Channel 4's head of news & current affairs Dorothy Byrne has asked ITN Productions to make a second investigation into alleged abuse by the government and Tamil tigers during the final weeks of the country's civil war.
The Jon Snow-fronted Sri Lanka's Killing Fields featured some of the most shocking footage ever aired by Channel 4, much of which was captured on mobile phones. The violent content was so strong that media regulator Ofcom launched an investigation, which ultimately cleared the show.
Sri Lanka's Killing Fields was watched by over a million viewers in the UK this summer, and shown in more than 30 countries via the 4oD on-demand service.
The documentary was also screened at the United Nations in Geneva and New York and shown to politicians at the House of Commons, the European parliament and US Senate.
ITN's new film, under the working title Sri Lanka's Killing Fields: War Crimes Unpunished, will again be presented by Snow and feature "powerful new evidence" of war crimes. It will also question the apparent lack of international action against the government of Sri Lanka.
"I'm very proud that the new year will see a follow-up to our widely-acclaimed documentary Sri Lanka's Killing Fields," said Snow.
"We believe it shows more evidence of official complicity in war crimes and we will continue to show what we find to the world.
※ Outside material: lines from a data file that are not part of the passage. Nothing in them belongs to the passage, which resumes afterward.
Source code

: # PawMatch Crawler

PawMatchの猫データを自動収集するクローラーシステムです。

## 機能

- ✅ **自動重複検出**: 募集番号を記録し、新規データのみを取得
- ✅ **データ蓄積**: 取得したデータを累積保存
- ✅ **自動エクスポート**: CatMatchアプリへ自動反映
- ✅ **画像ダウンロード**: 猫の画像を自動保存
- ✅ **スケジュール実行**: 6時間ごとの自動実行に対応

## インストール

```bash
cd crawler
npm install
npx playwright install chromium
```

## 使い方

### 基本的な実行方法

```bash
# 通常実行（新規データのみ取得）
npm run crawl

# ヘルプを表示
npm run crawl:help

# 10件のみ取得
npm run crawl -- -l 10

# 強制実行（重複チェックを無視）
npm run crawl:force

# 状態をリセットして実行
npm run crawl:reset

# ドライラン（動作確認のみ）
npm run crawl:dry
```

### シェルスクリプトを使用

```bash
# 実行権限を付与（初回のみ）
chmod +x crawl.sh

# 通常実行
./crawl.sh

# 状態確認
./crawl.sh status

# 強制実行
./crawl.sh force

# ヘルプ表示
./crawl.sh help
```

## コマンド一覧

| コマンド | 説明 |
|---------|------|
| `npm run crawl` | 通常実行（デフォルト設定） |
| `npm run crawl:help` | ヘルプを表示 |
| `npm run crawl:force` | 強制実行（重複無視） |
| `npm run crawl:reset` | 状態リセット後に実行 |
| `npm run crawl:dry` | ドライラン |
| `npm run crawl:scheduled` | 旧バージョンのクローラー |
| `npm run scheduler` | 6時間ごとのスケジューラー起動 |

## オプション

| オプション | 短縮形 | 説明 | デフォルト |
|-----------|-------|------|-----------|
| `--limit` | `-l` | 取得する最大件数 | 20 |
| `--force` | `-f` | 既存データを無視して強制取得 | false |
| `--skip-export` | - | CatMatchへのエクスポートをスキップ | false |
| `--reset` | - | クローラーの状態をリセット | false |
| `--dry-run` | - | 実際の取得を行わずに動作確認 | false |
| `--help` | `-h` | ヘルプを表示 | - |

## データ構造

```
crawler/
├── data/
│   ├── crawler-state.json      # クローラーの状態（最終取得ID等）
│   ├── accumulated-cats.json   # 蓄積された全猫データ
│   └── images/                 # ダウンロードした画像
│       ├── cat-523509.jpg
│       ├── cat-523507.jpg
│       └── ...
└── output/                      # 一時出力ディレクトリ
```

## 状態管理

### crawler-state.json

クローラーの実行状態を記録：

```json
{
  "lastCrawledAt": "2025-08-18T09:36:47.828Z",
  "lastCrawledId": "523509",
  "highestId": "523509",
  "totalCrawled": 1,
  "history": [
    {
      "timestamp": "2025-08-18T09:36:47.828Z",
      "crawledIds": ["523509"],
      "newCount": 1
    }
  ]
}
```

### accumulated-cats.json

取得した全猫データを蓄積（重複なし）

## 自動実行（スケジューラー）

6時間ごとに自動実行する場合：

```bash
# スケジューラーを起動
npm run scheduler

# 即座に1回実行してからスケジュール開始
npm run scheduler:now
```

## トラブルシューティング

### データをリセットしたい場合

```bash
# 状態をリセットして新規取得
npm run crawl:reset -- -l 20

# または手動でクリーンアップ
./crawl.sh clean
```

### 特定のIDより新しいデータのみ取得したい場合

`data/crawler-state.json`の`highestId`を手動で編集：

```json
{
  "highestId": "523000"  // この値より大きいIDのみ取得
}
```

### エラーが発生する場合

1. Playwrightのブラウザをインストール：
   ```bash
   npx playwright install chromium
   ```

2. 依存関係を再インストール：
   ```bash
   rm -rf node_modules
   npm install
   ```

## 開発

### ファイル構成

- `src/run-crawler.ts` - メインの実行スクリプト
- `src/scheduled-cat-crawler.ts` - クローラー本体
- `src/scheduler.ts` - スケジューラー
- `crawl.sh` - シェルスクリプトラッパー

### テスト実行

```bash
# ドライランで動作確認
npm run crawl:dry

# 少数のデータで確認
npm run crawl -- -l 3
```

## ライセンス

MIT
I hope this film captures, shocks and educates in the same way as the first did."
Byrne added: "The horrific revelations in Sri Lanka's Killing Fields caused concern across the globe and calls for further investigations so we decided to do just that; to continue the journalistic endeavour to find out the full truth about these terrible events."
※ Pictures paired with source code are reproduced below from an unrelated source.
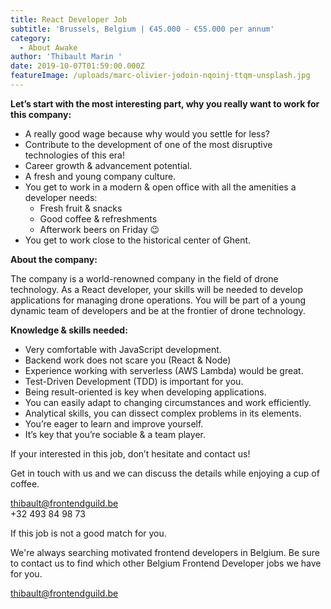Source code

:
 ```yaml
---
title: React Developer Job
subtitle: 'Brussels, Belgium | €45.000 - €55.000 per annum'
category:
  - About Awake
author: 'Thibault Marin '
date: 2019-10-07T01:59:00.000Z
featureImage: /uploads/marc-olivier-jodoin-nqoinj-ttqm-unsplash.jpg
---
```

**Let’s start with the most interesting part, why you really want to work for this company:**

* A really good wage because why would you settle for less? 
* Contribute to the development of one of the most disruptive technologies of this era! 
* Career growth & advancement potential.
* A fresh and young company culture.
* You get to work in a modern & open office with all the amenities a developer needs:
  * Fresh fruit & snacks
  * Good coffee & refreshments
  * Afterwork beers on Friday 😉
* You get to work close to the historical center of Ghent. 

**About the company:** 

The company is a world-renowned company in the field of drone technology. As a React developer, your skills will be needed to develop applications for managing drone operations. You will be part of a young dynamic team of developers and be at the frontier of drone technology.

**Knowledge & skills needed:**

* Very comfortable with JavaScript development.
* Backend work does not scare you (React & Node) 
* Experience working with serverless (AWS Lambda) would be great.
* Test-Driven Development (TDD) is important for you. 
* Being result-oriented is key when developing applications.
* You can easily adapt to changing circumstances and work efficiently.
* Analytical skills, you can dissect complex problems in its elements.
* You’re eager to learn and improve yourself.
* It’s key that you’re sociable & a team player.

If your interested in this job, don’t hesitate and contact us!

Get in touch with us and we can discuss the details while enjoying a cup of coffee.

thibault@frontendguild.be\
+32 493 84 98 73

If this job is not a good match for you.

We're always searching motivated frontend developers in Belgium. Be sure to contact us to find which other Belgium Frontend Developer jobs we have for you. 

thibault@frontendguild.be
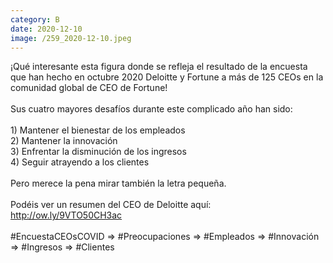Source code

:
 ```yaml
--- 
category: B 
date: 2020-12-10 
image: /259_2020-12-10.jpeg 
--- 
```


¡Qué interesante esta figura donde se refleja el resultado de la encuesta que han hecho en octubre 2020 Deloitte y Fortune a más de 125 CEOs en la comunidad global de CEO de Fortune!<br><br>Sus cuatro mayores desafíos durante este complicado año han sido:<br><br>1) Mantener el bienestar de los empleados<br>2) Mantener la innovación<br>3) Enfrentar la disminución de los ingresos<br>4) Seguir atrayendo a los clientes<br><br>Pero merece la pena mirar también la letra pequeña.<br><br>Podéis ver un resumen del CEO de Deloitte aquí: <br>http://ow.ly/9VTO50CH3ac<br><br>#EncuestaCEOsCOVID => #Preocupaciones => #Empleados => #Innovación => #Ingresos => #Clientes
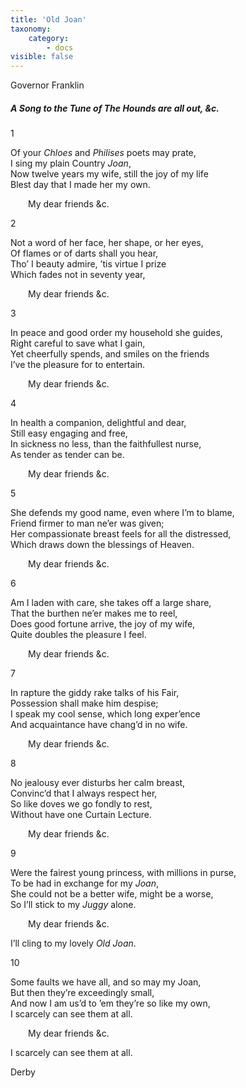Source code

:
 ```yaml
---
title: 'Old Joan'
taxonomy:
    category:
        - docs
visible: false
---
```


<div class="author">Governor Franklin</div>

##### A Song to the Tune of The Hounds are all out, &c.

1

Of your *Chloes* and *Philises* poets may prate,  
I sing my plain Country *Joan*,  
Now twelve years my wife, still the joy of my life  
Blest day that I made her my own.  

&emsp;&emsp;My dear friends &c.

2

Not a word of her face, her shape, or her eyes,  
Of flames or of darts shall you hear,  
Tho’ I beauty admire, ’tis virtue I prize  
Which fades not in seventy year,  

&emsp;&emsp;My dear friends &c.

3

In peace and good order my household she guides,  
Right careful to save what I gain,  
Yet cheerfully spends, and smiles on the friends  
I’ve the pleasure for to entertain.  

&emsp;&emsp;My dear friends &c.

4

In health a companion, delightful and dear,  
Still easy engaging and free,  
In sickness no less, than the faithfullest nurse,  
As tender as tender can be.  

&emsp;&emsp;My dear friends &c.

5

She defends my good name, even where I’m to blame,  
Friend firmer to man ne’er was given;  
Her compassionate breast feels for all the distressed,  
Which draws down the blessings of Heaven.  

&emsp;&emsp;My dear friends &c.

6

Am I laden with care, she takes off a large share,  
That the burthen ne’er makes me to reel,  
Does good fortune arrive, the joy of my wife,  
Quite doubles the pleasure I feel.  

&emsp;&emsp;My dear friends &c.

7  

In rapture the giddy rake talks of his Fair,  
Possession shall make him despise;  
I speak my cool sense, which long exper’ence  
And acquaintance have chang’d in no wife.  

&emsp;&emsp;My dear friends &c.

8

No jealousy ever disturbs her calm breast,  
Convinc’d that I always respect her,  
So like doves we go fondly to rest,  
Without have one Curtain Lecture.  

&emsp;&emsp;My dear friends &c.

9

Were the fairest young princess, with millions in purse,  
To be had in exchange for my *Joan*,  
She could not be a better wife, might be a worse,  
So I’ll stick to my *Juggy* alone.  

&emsp;&emsp;My dear friends &c.  

I’ll cling to my lovely *Old Joan*.

10

Some faults we have all, and so may my Joan,  
But then they’re exceedingly small,  
And now I am us’d to ’em they’re so like my own,  
I scarcely can see them at all.  

&emsp;&emsp;My dear friends &c.  

I scarcely can see them at all.

Derby

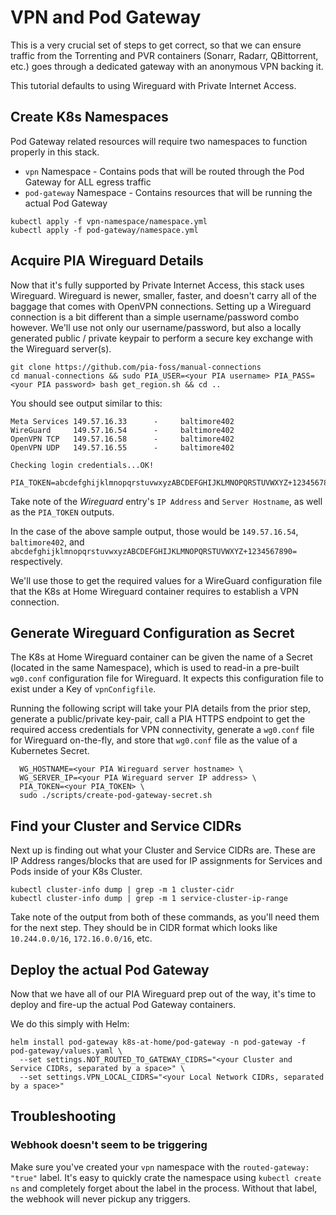# VPN and Pod Gateway

This is a very crucial set of steps to get correct, so that we can ensure traffic from the Torrenting and PVR containers (Sonarr, Radarr, QBittorrent, etc.) goes through a dedicated gateway with an anonymous VPN backing it. 

This tutorial defaults to using Wireguard with Private Internet Access.

## Create K8s Namespaces

Pod Gateway related resources will require two namespaces to function properly in this stack.

* `vpn` Namespace - Contains pods that will be routed through the Pod Gateway for ALL egress traffic
* `pod-gateway` Namespace - Contains resources that will be running the actual Pod Gateway

```shell
kubectl apply -f vpn-namespace/namespace.yml
kubectl apply -f pod-gateway/namespace.yml
```

## Acquire PIA Wireguard Details

Now that it's fully supported by Private Internet Access, this stack uses Wireguard. Wireguard is newer, smaller, faster, and doesn't carry all of the baggage that comes with OpenVPN connections. Setting up a Wireguard connection is a bit different than a simple username/password combo however. We'll use not only our username/password, but also a locally generated public / private keypair to perform a secure key exchange with the Wireguard server(s).

```shell
git clone https://github.com/pia-foss/manual-connections
cd manual-connections && sudo PIA_USER=<your PIA username> PIA_PASS=<your PIA password> bash get_region.sh && cd ..
```

You should see output similar to this:
```
Meta Services 149.57.16.33      -     baltimore402
WireGuard     149.57.16.54      -     baltimore402
OpenVPN TCP   149.57.16.58      -     baltimore402
OpenVPN UDP   149.57.16.55      -     baltimore402

Checking login credentials...OK!

PIA_TOKEN=abcdefghijklmnopqrstuvwxyzABCDEFGHIJKLMNOPQRSTUVWXYZ+1234567890=
```

Take note of the _Wireguard_ entry's `IP Address` and `Server Hostname`, as well as the `PIA_TOKEN` outputs. 

In the case of the above sample output, those would be `149.57.16.54`, `baltimore402`, and `abcdefghijklmnopqrstuvwxyzABCDEFGHIJKLMNOPQRSTUVWXYZ+1234567890=` respectively.

We'll use those to get the required values for a WireGuard configuration file that the K8s at Home Wireguard container requires to establish a VPN connection.

## Generate Wireguard Configuration as Secret

The K8s at Home Wireguard container can be given the name of a Secret (located in the same Namespace), which is used to read-in a pre-built `wg0.conf` configuration file for Wireguard. It expects this configuration file to exist under a Key of `vpnConfigfile`. 

Running the following script will take your PIA details from the prior step, generate a public/private key-pair, call a PIA HTTPS endpoint to get the required access credentials for VPN connectivity, generate a `wg0.conf` file for Wireguard on-the-fly, and store that `wg0.conf` file as the value of a Kubernetes Secret.

```shell
  WG_HOSTNAME=<your PIA Wireguard server hostname> \
  WG_SERVER_IP=<your PIA Wireguard server IP address> \
  PIA_TOKEN=<your PIA_TOKEN> \
  sudo ./scripts/create-pod-gateway-secret.sh
```

## Find your Cluster and Service CIDRs

Next up is finding out what your Cluster and Service CIDRs are. These are IP Address ranges/blocks that are used for IP assignments for Services and Pods inside of your K8s Cluster.

```
kubectl cluster-info dump | grep -m 1 cluster-cidr
kubectl cluster-info dump | grep -m 1 service-cluster-ip-range
```

Take note of the output from both of these commands, as you'll need them for the next step. They should be in CIDR format which looks like `10.244.0.0/16`, `172.16.0.0/16`, etc.

## Deploy the actual Pod Gateway

Now that we have all of our PIA Wireguard prep out of the way, it's time to deploy and fire-up the actual Pod Gateway containers.

We do this simply with Helm:

```shell
helm install pod-gateway k8s-at-home/pod-gateway -n pod-gateway -f pod-gateway/values.yaml \
  --set settings.NOT_ROUTED_TO_GATEWAY_CIDRS="<your Cluster and Service CIDRs, separated by a space>" \
  --set settings.VPN_LOCAL_CIDRS="<your Local Network CIDRs, separated by a space>"
```

## Troubleshooting

### Webhook doesn't seem to be triggering

Make sure you've created your `vpn` namespace with the `routed-gateway: "true"` label. It's easy to quickly crate the namespace using `kubectl create ns` and completely forget about the label in the process. Without that label, the webhook will never pickup any triggers.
Channel 4 has also today announced changes to the way it delivers current affairs, including renewed investment in the next-generation of investigative journalists.
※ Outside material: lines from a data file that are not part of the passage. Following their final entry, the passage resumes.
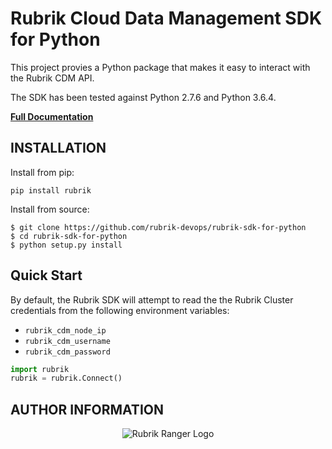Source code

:# Rubrik Cloud Data Management SDK for Python

This project provies a Python package that makes it easy to interact with the Rubrik CDM API.

The SDK has been tested against Python 2.7.6 and Python 3.6.4.

**[Full Documentation]()**


## INSTALLATION

Install from pip:

`pip install rubrik`

Install from source:
```
$ git clone https://github.com/rubrik-devops/rubrik-sdk-for-python
$ cd rubrik-sdk-for-python
$ python setup.py install
```

## Quick Start


By default, the Rubrik SDK will attempt to read the the Rubrik Cluster credentials from the following environment variables:

* `rubrik_cdm_node_ip`
* `rubrik_cdm_username`
* `rubrik_cdm_password`

```py
import rubrik
rubrik = rubrik.Connect()
```

## AUTHOR INFORMATION

<p></p>
<p align="center">
  <img src="https://user-images.githubusercontent.com/8610203/37415009-6f9cf416-2778-11e8-8b56-052a8e41c3c8.png" alt="Rubrik Ranger Logo"/>
</p>
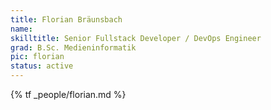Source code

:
 ```yaml
---
title: Florian Bräunsbach
name:
skilltitle: Senior Fullstack Developer / DevOps Engineer
grad: B.Sc. Medieninformatik
pic: florian
status: active
---
```


{% tf _people/florian.md %}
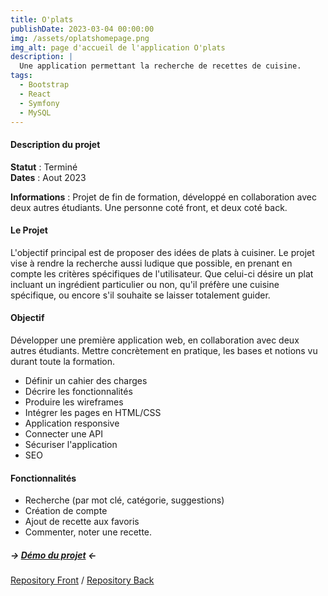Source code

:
 ```yaml
---
title: O'plats
publishDate: 2023-03-04 00:00:00
img: /assets/oplatshomepage.png
img_alt: page d'accueil de l'application O'plats
description: |
  Une application permettant la recherche de recettes de cuisine.
tags:
  - Bootstrap
  - React
  - Symfony
  - MySQL
---
```



#### Description du projet

**Statut** : Terminé <br>
**Dates** : Aout 2023 

**Informations** : Projet de fin de formation, développé en collaboration avec deux autres étudiants. Une personne coté front, et deux coté back. 

#### Le Projet

L'objectif principal est de proposer des idées de plats à cuisiner. Le projet vise à rendre la recherche aussi ludique que possible, en prenant en compte les critères spécifiques de l'utilisateur. Que celui-ci désire un plat incluant un ingrédient particulier ou non, qu'il préfère une cuisine spécifique, ou encore s'il souhaite se laisser totalement guider.

#### Objectif

Développer une première application web, en collaboration avec deux autres étudiants. Mettre concrètement en pratique, les bases et notions vu durant toute la formation. 

* Définir un cahier des charges
* Décrire les fonctionnalités
* Produire les wireframes
* Intégrer les pages en HTML/CSS
* Application responsive
* Connecter une API
* Sécuriser l'application
* SEO

#### Fonctionnalités 

- Recherche (par mot clé, catégorie, suggestions)
- Création de compte
- Ajout de recette aux favoris
- Commenter, noter une recette.



##### -> [Démo du projet](https://youtu.be/jHx5dFby_Jo) <-

[Repository Front](https://github.com/O-Clock-Vanadium/projet-7-generateur-plats-recettes-front) / [Repository Back](https://github.com/O-Clock-Vanadium/projet-7-generateur-plats-recettes-back)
The broadcaster intends to increase the "breadth and depth" of its digital media around current affairs to increase the interaction with audiences.
The flagship Dispatches strand will get a new bespoke website featuring additional content and links to discussions on social networks.
Dispatches will also increase from 30 to 40 programmes per year, including a raft of new half-hour films on a broader range of subjects.
Channel 4 chief creative officer Jay Hunt said: "Channel 4 has a young, educated audience who expect us to lead in digital innovation so we're ensuring our award-winning current affairs evolves with our audience's demands and expectations.
"More Dispatches, supported by digital platforms and enhanced access to social media, will enable us to tell more stories and hear from a greater variety of voices."
Byrne added: "We've undertaken research with our viewers and they tell us that their appetite for heavyweight journalism is as strong as ever but that they want faster, more reactive content available across a number of platforms.
"With 40 shorter programmes a year we can expand the range of subjects we cover and increase topicality. We can be fleet of foot, getting to air quickly with an original take on a story. With an increase in the volume of Dispatches we will also have greater flexibility to return to the issues viewers feel passionate about."
Channel 4 said that it will inject £250,000 into its Investigative Journalism Training Scheme to help develop the next generation of specialist journalists.